Assignment: Count the lines holding the string "rules" in the records, and give only the count.

Data in this exercise:
---------------
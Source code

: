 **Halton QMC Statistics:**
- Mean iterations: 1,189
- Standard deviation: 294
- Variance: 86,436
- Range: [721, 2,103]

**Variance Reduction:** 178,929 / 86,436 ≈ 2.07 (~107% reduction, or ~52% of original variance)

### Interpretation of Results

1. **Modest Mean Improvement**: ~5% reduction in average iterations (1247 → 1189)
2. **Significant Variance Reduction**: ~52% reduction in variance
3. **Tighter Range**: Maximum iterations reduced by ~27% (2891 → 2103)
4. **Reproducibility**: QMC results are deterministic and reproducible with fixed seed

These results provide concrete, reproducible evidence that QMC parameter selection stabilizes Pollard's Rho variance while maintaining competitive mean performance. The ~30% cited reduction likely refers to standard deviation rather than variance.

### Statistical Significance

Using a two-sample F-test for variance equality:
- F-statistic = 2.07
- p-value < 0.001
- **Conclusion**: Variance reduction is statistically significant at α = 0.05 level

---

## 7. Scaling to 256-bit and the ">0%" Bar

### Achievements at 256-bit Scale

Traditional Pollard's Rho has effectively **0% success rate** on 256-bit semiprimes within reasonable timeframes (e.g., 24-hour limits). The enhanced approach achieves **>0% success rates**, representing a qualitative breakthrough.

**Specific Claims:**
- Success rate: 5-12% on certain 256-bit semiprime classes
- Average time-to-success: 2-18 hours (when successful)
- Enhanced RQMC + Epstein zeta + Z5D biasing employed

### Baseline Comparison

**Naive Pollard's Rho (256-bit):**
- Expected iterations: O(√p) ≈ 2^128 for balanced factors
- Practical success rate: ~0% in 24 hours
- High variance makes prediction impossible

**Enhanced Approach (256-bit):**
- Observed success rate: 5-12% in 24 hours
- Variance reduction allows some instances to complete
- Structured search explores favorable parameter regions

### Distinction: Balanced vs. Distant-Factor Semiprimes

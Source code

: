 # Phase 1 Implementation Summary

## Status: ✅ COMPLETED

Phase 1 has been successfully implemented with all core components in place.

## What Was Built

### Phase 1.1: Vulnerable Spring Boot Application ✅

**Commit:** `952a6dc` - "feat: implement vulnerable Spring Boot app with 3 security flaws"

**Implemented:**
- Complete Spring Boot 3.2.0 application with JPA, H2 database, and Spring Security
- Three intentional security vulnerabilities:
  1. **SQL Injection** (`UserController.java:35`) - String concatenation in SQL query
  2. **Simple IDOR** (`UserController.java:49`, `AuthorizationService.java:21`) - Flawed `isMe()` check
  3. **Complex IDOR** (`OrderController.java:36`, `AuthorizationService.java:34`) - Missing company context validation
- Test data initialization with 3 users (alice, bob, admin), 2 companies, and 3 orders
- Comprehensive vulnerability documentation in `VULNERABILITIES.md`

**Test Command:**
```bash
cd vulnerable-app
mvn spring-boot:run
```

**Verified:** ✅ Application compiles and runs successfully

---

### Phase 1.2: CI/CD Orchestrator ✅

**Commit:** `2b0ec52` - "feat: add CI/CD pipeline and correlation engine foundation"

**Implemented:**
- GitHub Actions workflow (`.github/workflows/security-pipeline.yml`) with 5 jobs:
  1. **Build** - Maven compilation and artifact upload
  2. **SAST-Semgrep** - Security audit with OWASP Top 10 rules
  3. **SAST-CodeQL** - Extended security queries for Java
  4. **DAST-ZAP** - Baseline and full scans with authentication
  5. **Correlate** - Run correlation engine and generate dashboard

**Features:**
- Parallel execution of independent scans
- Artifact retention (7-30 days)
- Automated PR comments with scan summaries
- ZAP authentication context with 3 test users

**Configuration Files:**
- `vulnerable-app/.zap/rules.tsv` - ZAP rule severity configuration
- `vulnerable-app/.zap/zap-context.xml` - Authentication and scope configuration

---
---------------
Finished exercise: 2